Checking Conventional Wisdom to Empower Introverts
This blog is a follow-up to the last post where I reviewed Susan Cain’s Quiet: The Power of Introverts in World That Can’t Stop Talking. It was twenty short years ago when we started working with the Jungian model that features personality differences along four scales, including Introversion and Extraversion. Principally, we have leveraged the genius of Jung to help salespeople customize messages by personality type with our SST®: Successful Selling to Type program.
We have also applied Jung to advancing teamwork and leadership development. Along the way, we have identified several simple practices that contradict conventional wisdom and empower Introverts.
The Open-Door Policy
While an open-door policy may work for Extraverts, who rarely mind interruptions, it drains energy from Introverts and denies them the opportunity to do their best thinking which requires quiet time. I have coached several Introverts who were reluctant to take on new leadership challenges because their Extraverted predecessors had an open door policy.
The solution is for Introverts to explain their needs for private reflection and to mark off “power hours” when they prefer not to be interrupted.

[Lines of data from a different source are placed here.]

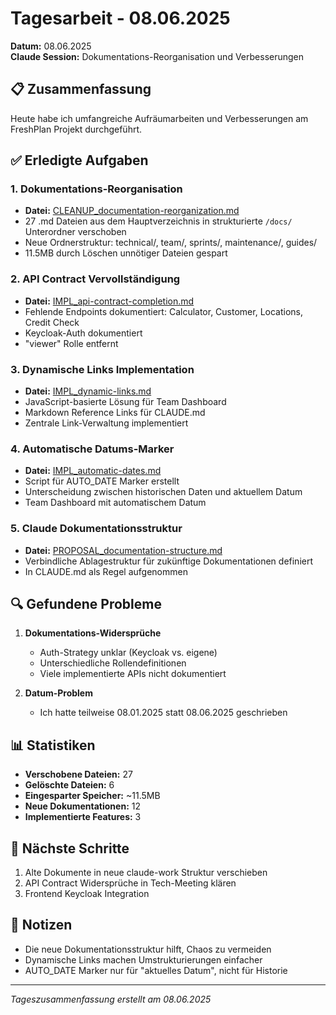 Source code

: # Tagesarbeit - 08.06.2025

**Datum:** 08.06.2025  
**Claude Session:** Dokumentations-Reorganisation und Verbesserungen

## 📋 Zusammenfassung

Heute habe ich umfangreiche Aufräumarbeiten und Verbesserungen am FreshPlan Projekt durchgeführt.

## ✅ Erledigte Aufgaben

### 1. Dokumentations-Reorganisation
- **Datei:** [CLEANUP_documentation-reorganization.md](CLEANUP_documentation-reorganization.md)
- 27 .md Dateien aus dem Hauptverzeichnis in strukturierte `/docs/` Unterordner verschoben
- Neue Ordnerstruktur: technical/, team/, sprints/, maintenance/, guides/
- 11.5MB durch Löschen unnötiger Dateien gespart

### 2. API Contract Vervollständigung
- **Datei:** [IMPL_api-contract-completion.md](IMPL_api-contract-completion.md)
- Fehlende Endpoints dokumentiert: Calculator, Customer, Locations, Credit Check
- Keycloak-Auth dokumentiert
- "viewer" Rolle entfernt

### 3. Dynamische Links Implementation
- **Datei:** [IMPL_dynamic-links.md](IMPL_dynamic-links.md)
- JavaScript-basierte Lösung für Team Dashboard
- Markdown Reference Links für CLAUDE.md
- Zentrale Link-Verwaltung implementiert

### 4. Automatische Datums-Marker
- **Datei:** [IMPL_automatic-dates.md](IMPL_automatic-dates.md)
- Script für AUTO_DATE Marker erstellt
- Unterscheidung zwischen historischen Daten und aktuellem Datum
- Team Dashboard mit automatischem Datum

### 5. Claude Dokumentationsstruktur
- **Datei:** [PROPOSAL_documentation-structure.md](PROPOSAL_documentation-structure.md)
- Verbindliche Ablagestruktur für zukünftige Dokumentationen definiert
- In CLAUDE.md als Regel aufgenommen

## 🔍 Gefundene Probleme

1. **Dokumentations-Widersprüche**
   - Auth-Strategy unklar (Keycloak vs. eigene)
   - Unterschiedliche Rollendefinitionen
   - Viele implementierte APIs nicht dokumentiert

2. **Datum-Problem**
   - Ich hatte teilweise 08.01.2025 statt 08.06.2025 geschrieben

## 📊 Statistiken

- **Verschobene Dateien:** 27
- **Gelöschte Dateien:** 6 
- **Eingesparter Speicher:** ~11.5MB
- **Neue Dokumentationen:** 12
- **Implementierte Features:** 3

## 🚀 Nächste Schritte

1. Alte Dokumente in neue claude-work Struktur verschieben
2. API Contract Widersprüche in Tech-Meeting klären
3. Frontend Keycloak Integration

## 📝 Notizen

- Die neue Dokumentationsstruktur hilft, Chaos zu vermeiden
- Dynamische Links machen Umstrukturierungen einfacher
- AUTO_DATE Marker nur für "aktuelles Datum", nicht für Historie

---
*Tageszusammenfassung erstellt am 08.06.2025* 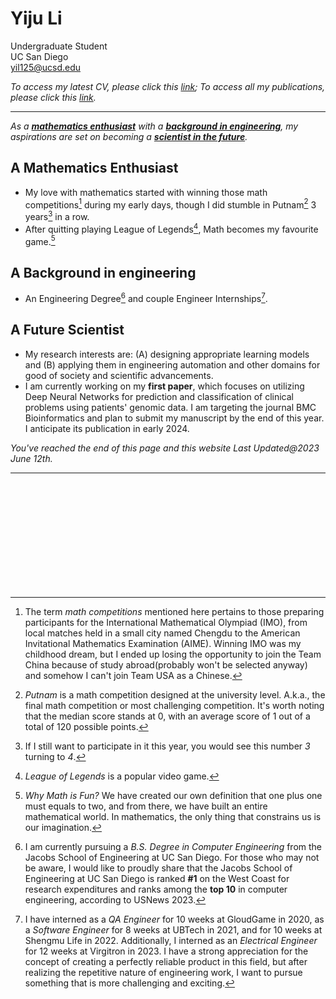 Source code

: # Yiju Li

Undergraduate Student  
UC San Diego  
[yil125@ucsd.edu](mailto:yil125@ucsd.edu)

*To access my latest CV, please click this [link](https://yijuli.info/CV.pdf); To access all my publications, please click this [link](publications).* 

---

*As a **[mathematics enthusiast](#a-mathematics-enthusiast)** with a **[background in engineering](#a-background-in-engineering)**, my aspirations are set on becoming a **[scientist in the future](#a-future-scientist)**.*



## A Mathematics Enthusiast
- My love with mathematics started with winning those math competitions[^1] during my early days, though I did stumble in Putnam[^2] 3 years[^3] in a row. 
- After quitting playing League of Legends[^5], Math becomes my favourite game.[^4]


## A Background in engineering
- An Engineering Degree[^6] and couple Engineer Internships[^7].

## A Future Scientist
- My research interests are: (A) designing appropriate learning models and (B) applying them in engineering automation and other domains for good of society and scientific advancements.
- I am currently working on my **first paper**, which focuses on utilizing Deep Neural Networks for prediction and classification of clinical problems using patients' genomic data. I am targeting the journal BMC Bioinformatics and plan to submit my manuscript by the end of this year. I anticipate its publication in early 2024.

[^1]: The term *math competitions* mentioned here pertains to those preparing participants for the International Mathematical Olympiad (IMO), from local matches held in a small city named Chengdu to the American Invitational Mathematics Examination (AIME). Winning IMO was my childhood dream, but I ended up losing the opportunity to join the Team China because of study abroad(probably won't be selected anyway) and somehow I can't join Team USA as a Chinese.

[^2]: *Putnam* is a math competition designed at the university level. A.k.a., the final math competition or most challenging competition. It's worth noting that the median score stands at 0, with an average score of 1 out of a total of 120 possible points.

[^3]: If I still want to participate in it this year, you would see this number *3* turning to *4*. 

[^4]: *Why Math is Fun?* We have created our own definition that one plus one must equals to two, and from there, we have built an entire mathematical world. In mathematics, the only thing that constrains us is our imagination.

[^5]: *League of Legends* is a popular video game. 

[^6]: I am currently pursuing a *B.S. Degree in Computer Engineering* from the Jacobs School of Engineering at UC San Diego. For those who may not be aware, I would like to proudly share that the Jacobs School of Engineering at UC San Diego is ranked **#1** on the West Coast for research expenditures and ranks among the **top 10** in computer engineering, according to USNews 2023.

[^7]: I have interned as a *QA Engineer* for 10 weeks at GloudGame in 2020, as a *Software Engineer* for 8 weeks at UBTech in 2021, and for 10 weeks at Shengmu Life in 2022. Additionally, I interned as an *Electrical Engineer* for 12 weeks at Virgitron in 2023. I have a strong appreciation for the concept of creating a perfectly reliable product in this field, but after realizing the repetitive nature of engineering work, I want to pursue something that is more challenging and exciting.

*You've reached the end of this page and this website Last Updated@2023 June 12th.*

---
<br />
<br />
<br />
<br />
<br />
<br />
<br />
<br />
<br />
<br /> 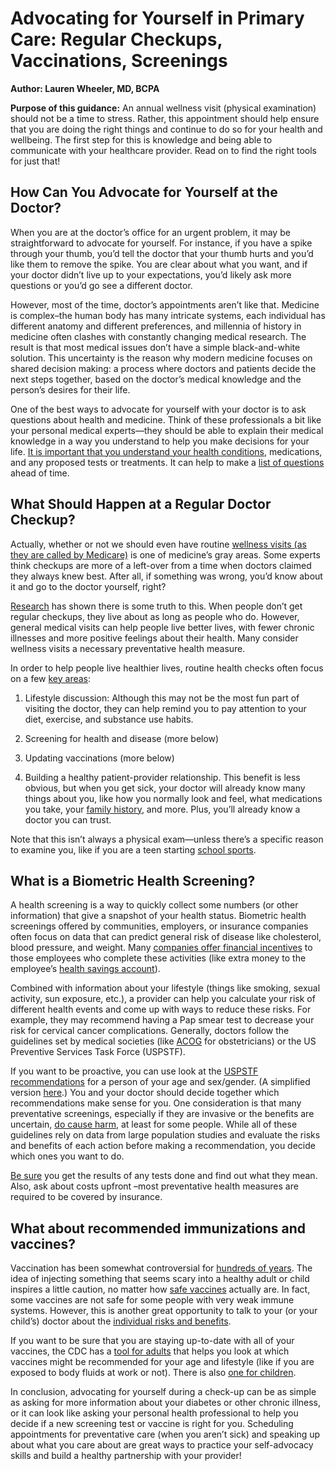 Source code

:# Advocating for Yourself in Primary Care: Regular Checkups, Vaccinations, Screenings

**Author: Lauren Wheeler, MD, BCPA** 

**Purpose of this guidance:** An annual wellness visit (physical examination) should not be a time to stress. Rather, this appointment should help ensure that you are doing the right things and continue to do so for your health and wellbeing. The first step for this is knowledge and being able to communicate with your healthcare provider. Read on to find the right tools for just that!

## How Can You Advocate for Yourself at the Doctor?

When you are at the doctor’s office for an urgent problem, it may be straightforward to advocate for yourself. For instance, if you have a spike through your thumb, you’d tell the doctor that your thumb hurts and you’d like them to remove the spike. You are clear about what you want, and if your doctor didn’t live up to your expectations, you’d likely ask more questions or you’d go see a different doctor. 

However, most of the time, doctor’s appointments aren’t like that. Medicine is complex–the human body has many intricate systems, each individual has different anatomy and different preferences, and millennia of history in medicine often clashes with constantly changing medical research. The result is that most medical issues don’t have a simple black-and-white solution. This uncertainty is the reason why modern medicine focuses on shared decision making: a process where doctors and patients decide the next steps together, based on the doctor’s medical knowledge and the person’s desires for their life.

One of the best ways to advocate for yourself with your doctor is to ask questions about health and medicine. Think of these professionals a bit like your personal medical experts—they should be able to explain their medical knowledge in a way you understand to help you make decisions for your life. [It is important that you understand your health conditions](https://www.nia.nih.gov/health/what-should-i-ask-my-doctor-during-checkup), medications, and any proposed tests or treatments. It can help to make a [list of questions](https://www.ahrq.gov/questions/question-builder/online.html) ahead of time. 

## What Should Happen at a Regular Doctor Checkup?

Actually, whether or not we should even have routine [wellness visits (as they are called by Medicare)](https://www.medicare.gov/coverage/yearly-wellness-visits) is one of medicine’s gray areas. Some experts think checkups are more of a left-over from a time when doctors claimed they always knew best. After all, if something was wrong, you’d know about it and go to the doctor yourself, right?

[Research](https://doi.org/10.1001/jama.2021.6524) has shown there is some truth to this. When people don’t get regular checkups, they live about as long as people who do. However, general medical visits can help people live better lives, with fewer chronic illnesses and more positive feelings about their health. Many consider wellness visits a necessary preventative health measure.  

In order to help people live healthier lives, routine health checks often focus on a few [key areas](https://medlineplus.gov/ency/article/002125.htm):

1. Lifestyle discussion: Although this may not be the most fun part of visiting the doctor, they can help remind you to pay attention to your diet, exercise, and substance use habits.

2. Screening for health and disease (more below)

3. Updating vaccinations (more below) 

4. Building a healthy patient-provider relationship. This benefit is less obvious, but when you get sick, your doctor will already know many things about you, like how you normally look and feel, what medications you take, your [family history](https://cbiit.github.io/FHH/html/index.html), and more. Plus, you’ll already know a doctor you can trust.

Note that this isn’t always a physical exam—unless there’s a specific reason to examine you, like if you are a teen starting [school sports](https://www.aap.org/en/patient-care/preparticipation-physical-evaluation/).

## What is a Biometric Health Screening?

A health screening is a way to quickly collect some numbers (or other information) that give a snapshot of your health status. Biometric health screenings offered by communities, employers, or insurance companies often focus on data that can predict general risk of disease like cholesterol, blood pressure, and weight. Many [companies offer financial incentives](https://www.kff.org/report-section/ehbs-2015-section-twelve-health-risk-assessment-biometrics-screening-and-wellness-programs/) to those employees who complete these activities (like extra money to the employee’s [health savings account](https://www.healthcare.gov/glossary/health-savings-account-hsa/)). 

Combined with information about your lifestyle (things like smoking, sexual activity, sun exposure, etc.), a provider can help you calculate your risk of different health events and come up with ways to reduce these risks. For example, they may recommend having a Pap smear test to decrease your risk for cervical cancer complications. Generally, doctors follow the guidelines set by medical societies (like [ACOG](https://www.acog.org/womens-health/healthy-living/screening-and-prevention) for obstetricians) or the US Preventive Services Task Force (USPSTF).

If you want to be proactive, you can use look at the [USPSTF recommendations](https://www.uspreventiveservicestaskforce.org/webview/#!/) for a person of your age and sex/gender. (A simplified version [here](https://health.gov/myhealthfinder).) You and your doctor should decide together which recommendations make sense for you. One consideration is that many preventative screenings, especially if they are invasive or the benefits are uncertain, [do cause harm](https://www.ncbi.nlm.nih.gov/pmc/articles/PMC5507224/), at least for some people. While all of these guidelines rely on data from large population studies and evaluate the risks and benefits of each action before making a recommendation, you decide which ones you want to do.

[Be sure](https://health.gov/myhealthfinder/doctor-visits/screening-tests/get-screened#take-action-tab) you get the results of any tests done and find out what they mean. Also, ask about costs upfront –most preventative health measures are required to be covered by insurance. 

## What about recommended immunizations and vaccines?

Vaccination has been somewhat controversial for [hundreds of years](https://pubmed.ncbi.nlm.nih.gov/29654748/). The idea of injecting something that seems scary into a healthy adult or child inspires a little caution, no matter how [safe vaccines](https://www.cdc.gov/vaccinesafety/ensuringsafety/index.html) actually are. In fact, some vaccines are not safe for some people with very weak immune systems. However, this is another great opportunity to talk to your (or your child’s) doctor about the [individual risks and benefits](https://www.cochranelibrary.com/cdsr/doi/10.1002/14651858.CD001431.pub5/full).

If you want to be sure that you are staying up-to-date with all of your vaccines, the CDC has a [tool for adults](https://www2a.cdc.gov/nip/adultimmsched/) that helps you look at which vaccines might be recommended for your age and lifestyle (like if you are exposed to body fluids at work or not). There is also [one for children](https://www2a.cdc.gov/vaccines/childquiz/). 

In conclusion, advocating for yourself during a check-up can be as simple as asking for more information about your diabetes or other chronic illness, or it can look like asking your personal health professional to help you decide if a new screening test or vaccine is right for you. Scheduling appointments for preventative care (when you aren’t sick) and speaking up about what you care about are great ways to practice your self-advocacy skills and build a healthy partnership with your provider!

The obvious caveat is that they will take urgent conversations any time, but favor appointments for routine business. This arrangement contributes to what every team member desires; energized leaders and team members able to do their best thinking on important issues.
Brainstorming
This is an Extraverted exercise where the team leader encourages everyone to throw out ideas on a topic as quickly as possible. The emphasis is on quantity, not quality, and the hope is that brainstorming will generate creative solutions. Extraverts embrace brainstorming. Introverts hate it.
There is a simple solution. Get the topic out to team members in advance which allows Introverts to review it in their private space, once gain where they do their best thinking. In fact, this is a good practice in general to engage Introverts in team meetings. If the topic is important, get it out in advance.
I once worked with a leadership team of three assigned to a project I was facilitating. We would meet once a month and I would always get project updates out before our meetings. The lone Introvert would show up at our meetings with carefully crafted notes and questions on the material I had provided. She was very engaged and offered excellent insights. The two Extraverts would arrive, confess that they were too busy to read the materials, but were ready to “talk it through”. Had I not provided the material before the meeting the Extraverts would have dominated the conversation and the Introvert would have been disengaged. It is likely that we would not have benefitted from her compelling thoughts.
Selling is for Extraverts
It is not uncommon for me to facilitate team building exercises with product experts and salespeople who face clients. Routinely, the salespeople are disproportionately Extraverts. Once again, we see conventional wisdom at work with the prevailing view that selling is about “telling” and you need to be Extraverted to go out and meet and win new clients.
But, we have found something we consider quite interesting, even counter intuitive. When we look at the top sales performers from various projects over twenty-years, many of them are Introverted. Major and complex selling requires excellent listening skills that are often further developed by Introverts who practice them while we Extraverts are filling the air with noise. Winning major accounts also requires considerable planning and analysis that can be Introverted strengths.
I am not suggesting a preference toward hiring Introverts for selling positions. Indeed, there are many Extraverts who are top sales performers. But, if you have a bias against Introverts in selling, I am encouraging you to check it. They may become your best salespeople.
These are three simple practices that will empower Introverts to the benefit of every organization and team.
Dr. Tilden is spot on. I have observed Sales people who cannot be quiet which often results in unsolicited information being given to a prospect who was ready to make the buying decision only to be told something that put doubts in the prospect’s mind and thereby,not allowing the prospect to buy. Introverts and extraverts need to know how to ask good questions allowing the prospect to close himself. When that happens it is a win win situation for everyone.
Thanks for the comment. The better sales conversations are when the prospect or client does most of the talking.